What role does school play now, if not just a vehicle for getting into college?
When I was in elementary school, my parents, like many, enrolled me in every sport imaginable to help me figure out which one I liked. When you're in elementary school, nobody cares too much if you mess up while playing sports or if you're not "good" at the activity you're doing. It's more about having fun and figuring out what you're interested in, and everyone gets participation trophies at the end to reward their hard work. College is much of the same way. We college students have a much better idea of what we're interested in, of course, but there's a lot of latitude to take courses in areas where we don't have expertise or to join clubs for activities that we don't have experience in. And much like the days of participation trophies in team sports, there's no real consequences for experimenting. I can take a softball class even if I've never played the sport before, and even if I'm terrible at the sport (which I undoubtedly am), I'm still going to ace the class because I show up every day, give it my best effort, and try to learn from my mistakes. When taking academic courses in fields I'm not experienced in, the stakes are a little higher, but I'm of the opinion that my grades don't really matter, so to me, there still aren't any real downsides to taking these courses.
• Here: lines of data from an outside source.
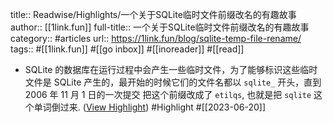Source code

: title:: Readwise/Highlights/一个关于SQLite临时文件前缀改名的有趣故事
author:: [[1link.fun]]
full-title:: 一个关于SQLite临时文件前缀改名的有趣故事
category:: #articles
url:: https://1link.fun/blog/sqlite-temp-file-rename/
tags:: #[[1link.fun]] #[[go inbox]] #[[inoreader]] #[[read]]
- SQLite 的数据库在运行过程中会产生一些临时文件，为了能够标识这些临时文件是 SQLite 产生的，最开始的时候它们的文件名都以 `sqlite_` 开头，直到 2006 年 11 月 1 日的一次提交 把这个前缀改成了 `etilqs`, 也就是把 `sqlite` 这个单词倒过来. ([View Highlight](https://read.readwise.io/read/01h3bxdpsyq4f5ymxvm416btqe)) #Highlight #[[2023-06-20]]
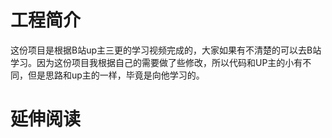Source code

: # 工程简介
这份项目是根据B站up主三更的学习视频完成的，大家如果有不清楚的可以去B站学习。因为这份项目我根据自己的需要做了些修改，所以代码和UP主的小有不同，但是思路和up主的一样，毕竟是向他学习的。
# 延伸阅读

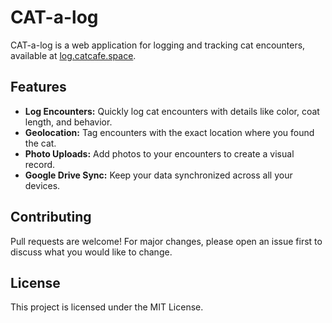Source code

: # CAT-a-log

CAT-a-log is a web application for logging and tracking cat encounters, available at [log.catcafe.space](https://log.catcafe.space).

## Features

*   **Log Encounters:** Quickly log cat encounters with details like color, coat length, and behavior.
*   **Geolocation:** Tag encounters with the exact location where you found the cat.
*   **Photo Uploads:** Add photos to your encounters to create a visual record.
*   **Google Drive Sync:** Keep your data synchronized across all your devices.

## Contributing

Pull requests are welcome! For major changes, please open an issue first to discuss what you would like to change.

## License

This project is licensed under the MIT License.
In fact, I think that now is the time to try new things, and now is the time to fail at them. Arguably, now is the last time to fail in a nurturing environment where everyone is still growing and still learning. The real world can be harsh, and it's much easier to learn and to try new things and to fail at new things while surrounded by other people who are going through the same process. You aren't expected to succeed at everything you do in college even if it feels like you are. This is still school, and this is the final step in preparing us to go out and succeed in the real world. It's better to take all the chances you can now when the consequences will be much lower. It's a little intimidating going into a class where I have no background knowledge, but I'm ready to fail, and I'm ready to learn from my mistakes. In these kinds of classes, I feel very underqualified at first, and there's always a learning curve. But once I get over that curve, I know a lot more than I did before about what I like and what I want to do moving forward. I'm excited to use college as a vessel through which I can rediscover my old passions and find new ones that, while not conventionally profitable, are still important to me. That, to me, is the point of school, and that's what school has failed to do for me until now.